**Data excerpts:**
☆ ☆ ☆ ☆ ☆ ☆ ☆
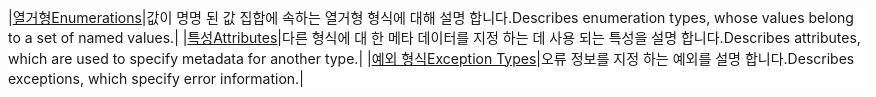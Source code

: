 |[<span data-ttu-id="15c34-207">열거형</span><span class="sxs-lookup"><span data-stu-id="15c34-207">Enumerations</span></span>](enumerations.md)|<span data-ttu-id="15c34-208">값이 명명 된 값 집합에 속하는 열거형 형식에 대해 설명 합니다.</span><span class="sxs-lookup"><span data-stu-id="15c34-208">Describes enumeration types, whose values belong to a set of named values.</span></span>|
|[<span data-ttu-id="15c34-209">특성</span><span class="sxs-lookup"><span data-stu-id="15c34-209">Attributes</span></span>](attributes.md)|<span data-ttu-id="15c34-210">다른 형식에 대 한 메타 데이터를 지정 하는 데 사용 되는 특성을 설명 합니다.</span><span class="sxs-lookup"><span data-stu-id="15c34-210">Describes attributes, which are used to specify metadata for another type.</span></span>|
|[<span data-ttu-id="15c34-211">예외 형식</span><span class="sxs-lookup"><span data-stu-id="15c34-211">Exception Types</span></span>](./exception-handling/exception-types.md)|<span data-ttu-id="15c34-212">오류 정보를 지정 하는 예외를 설명 합니다.</span><span class="sxs-lookup"><span data-stu-id="15c34-212">Describes exceptions, which specify error information.</span></span>|

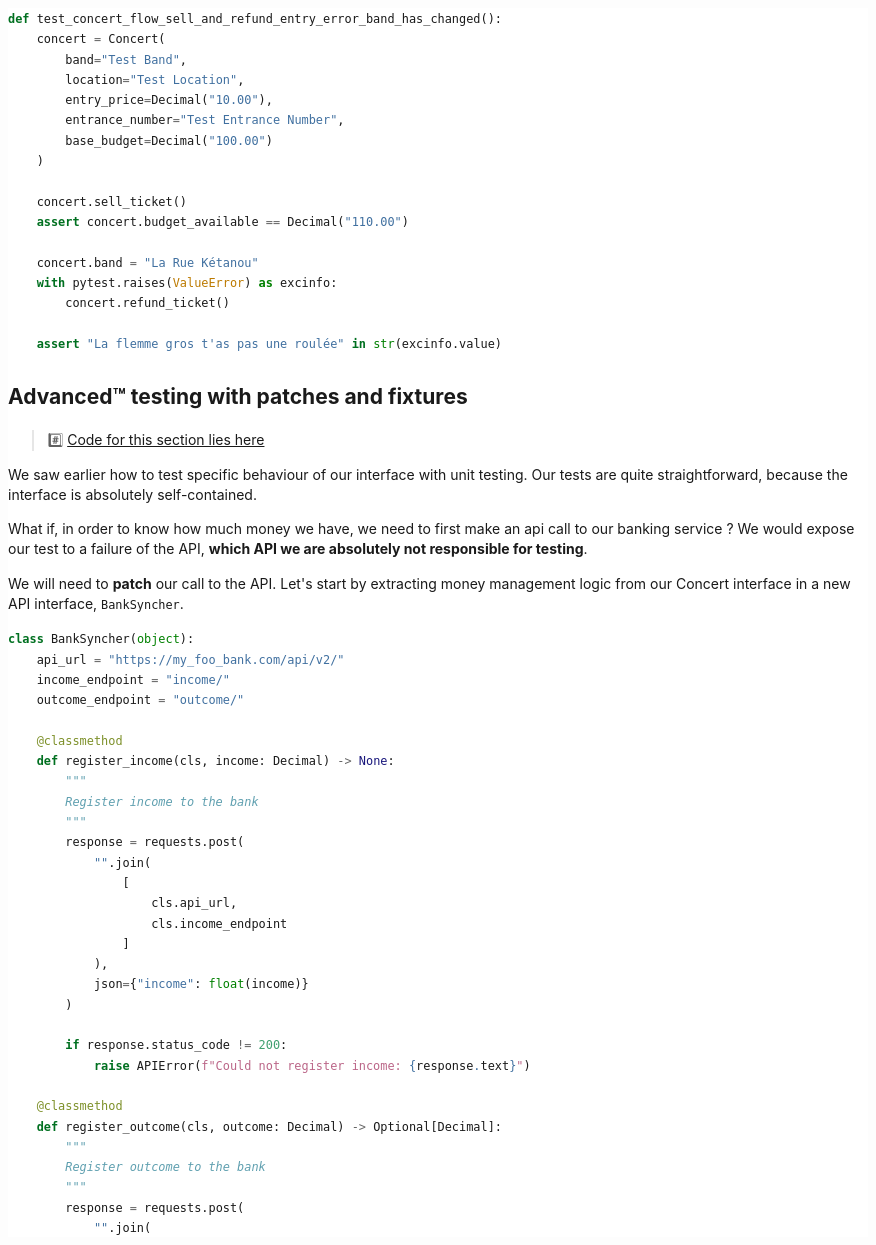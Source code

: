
 ```python
def test_concert_flow_sell_and_refund_entry_error_band_has_changed():
    concert = Concert(
        band="Test Band",
        location="Test Location",
        entry_price=Decimal("10.00"),
        entrance_number="Test Entrance Number",
        base_budget=Decimal("100.00")
    )

    concert.sell_ticket()
    assert concert.budget_available == Decimal("110.00")

    concert.band = "La Rue Kétanou"
    with pytest.raises(ValueError) as excinfo:
        concert.refund_ticket()

    assert "La flemme gros t'as pas une roulée" in str(excinfo.value)
```

## Advanced™️ testing with patches and fixtures

> #️⃣ [Code for this section lies here](https://github.com/ElJovial/cultplace/blob/9899a39e0870517f3530d407b183cfc37c1f5157/tests/test_foo.py)

We saw earlier how to test specific behaviour of our interface with unit testing. Our tests are quite straightforward, because the interface is absolutely self-contained.

What if, in order to know how much money we have, we need to first make an api call to our banking service ? We would expose our test to a failure of the API, **which API we are absolutely not responsible for testing**.

We will need to **patch** our call to the API. Let's start by extracting money management logic from our Concert interface in a new API interface, `BankSyncher`.

```python
class BankSyncher(object):
    api_url = "https://my_foo_bank.com/api/v2/"
    income_endpoint = "income/"
    outcome_endpoint = "outcome/"

    @classmethod
    def register_income(cls, income: Decimal) -> None:
        """
        Register income to the bank
        """
        response = requests.post(
            "".join(
                [
                    cls.api_url,
                    cls.income_endpoint
                ]
            ),
            json={"income": float(income)}
        )

        if response.status_code != 200:
            raise APIError(f"Could not register income: {response.text}")

    @classmethod
    def register_outcome(cls, outcome: Decimal) -> Optional[Decimal]:
        """
        Register outcome to the bank
        """
        response = requests.post(
            "".join(
```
☆ ☆ ☆ ☆ ☆ ☆ ☆
**Brief:**
Pull every line containing the word "assert" out of the entries above.

**Response for this exercise:**
    assert concert.budget_available == Decimal("110.00")
    assert "La flemme gros t'as pas une roulée" in str(excinfo.value)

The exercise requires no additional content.